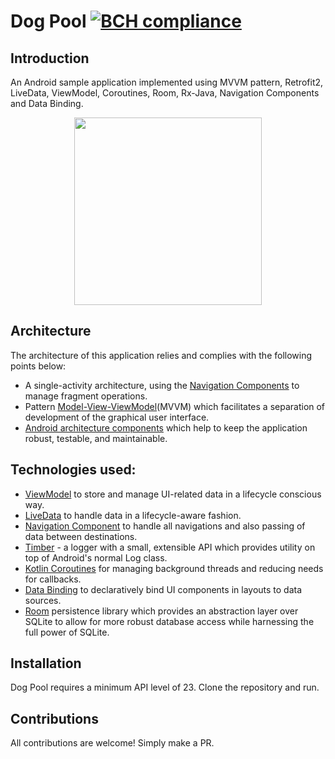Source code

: # Dog Pool [![BCH compliance](https://bettercodehub.com/edge/badge/mayokunthefirst/Dog-Pool?branch=master)](https://bettercodehub.com/)


## Introduction
An Android sample application implemented using MVVM pattern, Retrofit2, LiveData, ViewModel, Coroutines, Room, Rx-Java, Navigation Components and Data Binding.

<p align="center"><a><img src="https://github.com/mayokunthefirst/Dog-Pool/blob/master/gif/demo.gif" width="300"></a></p>

## Architecture
The architecture of this application relies and complies with the following points below:
* A single-activity architecture, using the [Navigation Components](https://developer.android.com/guide/navigation) to manage fragment operations.
* Pattern [Model-View-ViewModel](https://en.wikipedia.org/wiki/Model%E2%80%93view%E2%80%93viewmodel)(MVVM) which facilitates a separation of development of the graphical user interface.
* [Android architecture components](https://developer.android.com/topic/libraries/architecture/) which help to keep the application robust, testable, and maintainable.

## Technologies used:

* [ViewModel](https://developer.android.com/topic/libraries/architecture/viewmodel) to store and manage UI-related data in a lifecycle conscious way.
* [LiveData](https://developer.android.com/topic/libraries/architecture/livedata) to handle data in a lifecycle-aware fashion.
* [Navigation Component](https://developer.android.com/guide/navigation) to handle all navigations and also passing of data between destinations.
* [Timber](https://github.com/JakeWharton/timber) - a logger with a small, extensible API which provides utility on top of Android's normal Log class.
* [Kotlin Coroutines](https://kotlinlang.org/docs/reference/coroutines-overview.html) for managing background threads and reducing needs for callbacks.
* [Data Binding](https://developer.android.com/topic/libraries/data-binding/) to declaratively bind UI components in layouts to data sources.
* [Room](https://developer.android.com/topic/libraries/architecture/room) persistence library which provides an abstraction layer over SQLite to allow for more robust database access while harnessing the full power of SQLite.

## Installation
Dog Pool requires a minimum API level of 23. Clone the repository and run. 

## Contributions
All contributions are welcome! Simply make a PR.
----
### TASK TO COMPLETE:
An exact retyping of each record, with no pictures, is the answer required.

### REPLY TO THE EXERCISE:
Source code

: # Dog Pool [![BCH compliance](https://bettercodehub.com/edge/badge/mayokunthefirst/Dog-Pool?branch=master)](https://bettercodehub.com/)


## Introduction
An Android sample application implemented using MVVM pattern, Retrofit2, LiveData, ViewModel, Coroutines, Room, Rx-Java, Navigation Components and Data Binding.

<p align="center"><a><img src="https://github.com/mayokunthefirst/Dog-Pool/blob/master/gif/demo.gif" width="300"></a></p>

## Architecture
The architecture of this application relies and complies with the following points below:
* A single-activity architecture, using the [Navigation Components](https://developer.android.com/guide/navigation) to manage fragment operations.
* Pattern [Model-View-ViewModel](https://en.wikipedia.org/wiki/Model%E2%80%93view%E2%80%93viewmodel)(MVVM) which facilitates a separation of development of the graphical user interface.
* [Android architecture components](https://developer.android.com/topic/libraries/architecture/) which help to keep the application robust, testable, and maintainable.

## Technologies used:

* [ViewModel](https://developer.android.com/topic/libraries/architecture/viewmodel) to store and manage UI-related data in a lifecycle conscious way.
* [LiveData](https://developer.android.com/topic/libraries/architecture/livedata) to handle data in a lifecycle-aware fashion.
* [Navigation Component](https://developer.android.com/guide/navigation) to handle all navigations and also passing of data between destinations.
* [Timber](https://github.com/JakeWharton/timber) - a logger with a small, extensible API which provides utility on top of Android's normal Log class.
* [Kotlin Coroutines](https://kotlinlang.org/docs/reference/coroutines-overview.html) for managing background threads and reducing needs for callbacks.
* [Data Binding](https://developer.android.com/topic/libraries/data-binding/) to declaratively bind UI components in layouts to data sources.
* [Room](https://developer.android.com/topic/libraries/architecture/room) persistence library which provides an abstraction layer over SQLite to allow for more robust database access while harnessing the full power of SQLite.

## Installation
Dog Pool requires a minimum API level of 23. Clone the repository and run. 

## Contributions
All contributions are welcome! Simply make a PR.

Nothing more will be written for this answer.